Reece

The porch light makes the snow glow like it’s trying to be romantic about the fact that I’m seconds away from emotional ruin.

I stand at Gage’s front steps.

My hands hover in front of me like they’re waiting for instructions I never received—pockets, purse strap, doorbell, prayer position… all wrong.

I swear the second I get nervous, my arms forget we’ve known gravity our whole lives and start freelancing.

From inside, I hear laughter—big, warm, overlapping laughter. The kind that belongs to people who have known each other long enough to skip the awkward parts of conversation and go straight to remember when you were twelve and dramatic.

Which is… not ideal for me right now, considering I have recently been twelve and dramatic in my heart.

I inhale. Exhale.

This is dinner. With parents. In a house I’ve been walking into since I was a kid. With a man I kissed in the middle of a snowstorm like my brain temporarily forgot consequences existed.
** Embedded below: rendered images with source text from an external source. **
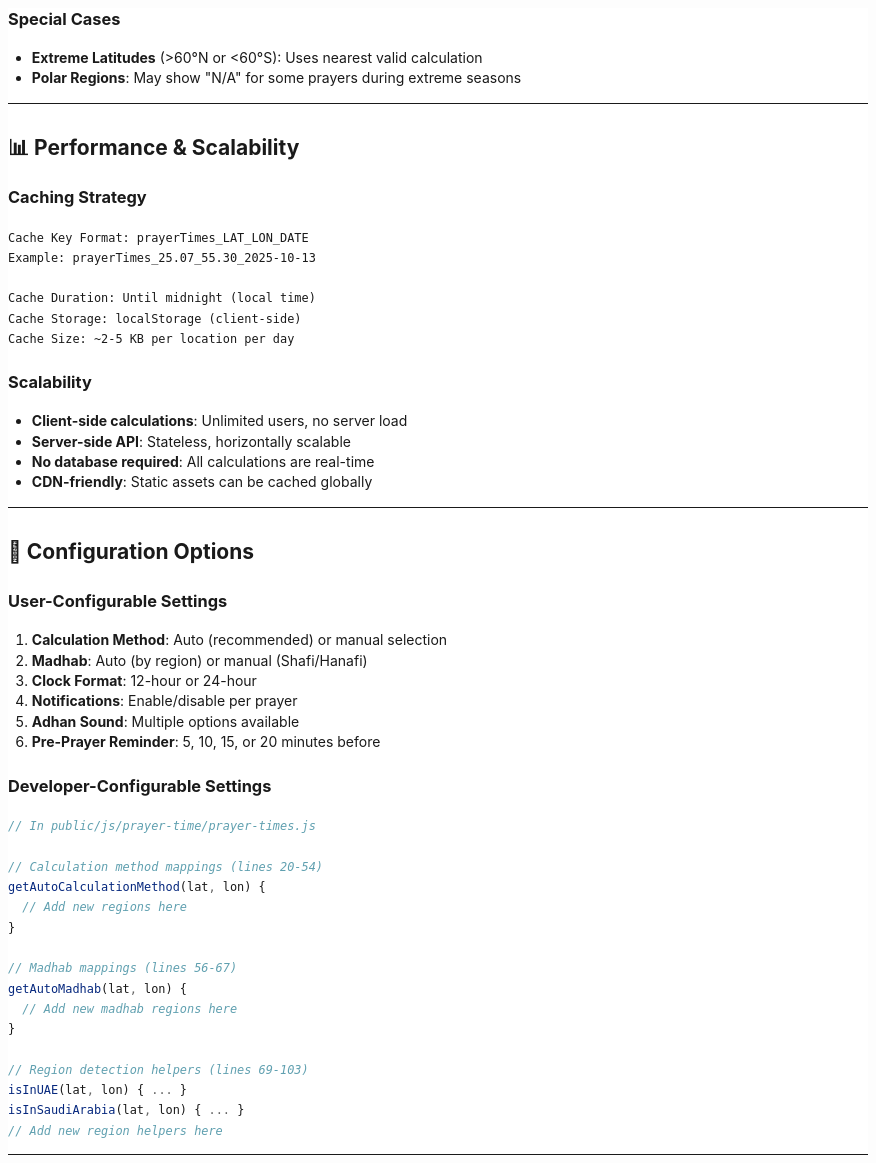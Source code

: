 ### Special Cases
- **Extreme Latitudes** (>60°N or <60°S): Uses nearest valid calculation
- **Polar Regions**: May show "N/A" for some prayers during extreme seasons

---

## 📊 Performance & Scalability

### Caching Strategy
```
Cache Key Format: prayerTimes_LAT_LON_DATE
Example: prayerTimes_25.07_55.30_2025-10-13

Cache Duration: Until midnight (local time)
Cache Storage: localStorage (client-side)
Cache Size: ~2-5 KB per location per day
```

### Scalability
- **Client-side calculations**: Unlimited users, no server load
- **Server-side API**: Stateless, horizontally scalable
- **No database required**: All calculations are real-time
- **CDN-friendly**: Static assets can be cached globally

---

## 🔧 Configuration Options

### User-Configurable Settings
1. **Calculation Method**: Auto (recommended) or manual selection
2. **Madhab**: Auto (by region) or manual (Shafi/Hanafi)
3. **Clock Format**: 12-hour or 24-hour
4. **Notifications**: Enable/disable per prayer
5. **Adhan Sound**: Multiple options available
6. **Pre-Prayer Reminder**: 5, 10, 15, or 20 minutes before

### Developer-Configurable Settings
```javascript
// In public/js/prayer-time/prayer-times.js

// Calculation method mappings (lines 20-54)
getAutoCalculationMethod(lat, lon) {
  // Add new regions here
}

// Madhab mappings (lines 56-67)
getAutoMadhab(lat, lon) {
  // Add new madhab regions here
}

// Region detection helpers (lines 69-103)
isInUAE(lat, lon) { ... }
isInSaudiArabia(lat, lon) { ... }
// Add new region helpers here
```

---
And the most offensive part?

Everyone in there is going to act like this is normal.

My stomach flips so hard I’m pretty sure it tries to relocate to my throat.

The door swings open before I can regret my entire life.

Susan Donovan is there with a dish towel on her shoulder like she’s starring in a cooking show, and I’m the guest star who’s late to set.

“There she is!” she sings, eyes bright.

Behind her, the house is full—warm lights, voices, movement, the smell of something cinnamon-y and comforting.

And then my mom appears over Susan’s shoulder, already smiling like she’s been waiting her whole life for this moment.

“Baby!” she calls, and her arms are open before her feet even move.

I barely get one foot inside before she’s hugging me—tight, full-body—the kind of hug that says I missed you even though she just hugged me on my own front stoop hours ago and then immediately tried to replace my windows.

“I’m still here,” I mumble into her shoulder.

“And I’m still hugging you,” she replies, like it’s a policy.

My dad is right behind her, grinning, warm and steady. Patrick Callahan: tall, calm, eyes that miss nothing and pretend they miss everything.

“Look at you,” he says, like I’m a miracle he personally requested.

“I look… cold,” I manage, because I’m trying very hard to be normal.

My mom pulls back and cups my cheek like I’m still five. “You still look tired. But beautifully tired.”

“Mom,” I warn, half embarrassed, half grateful.

She hums, satisfied—mother-language for I will now pretend I’m not reading every emotion on your face like subtitles.

And then my eyes do the thing they do when I walk into Gage’s house now—

they search.

Not for snacks.

Not for the bathroom.

Not for the thermostat I swear his parents installed to keep humans humble.

For him.

I spot him immediately, because of course I do.

He’s just inside the living room, rosy cheeks, half turned toward the kitchen, wearing that calm, steady expression like it’s a second skin.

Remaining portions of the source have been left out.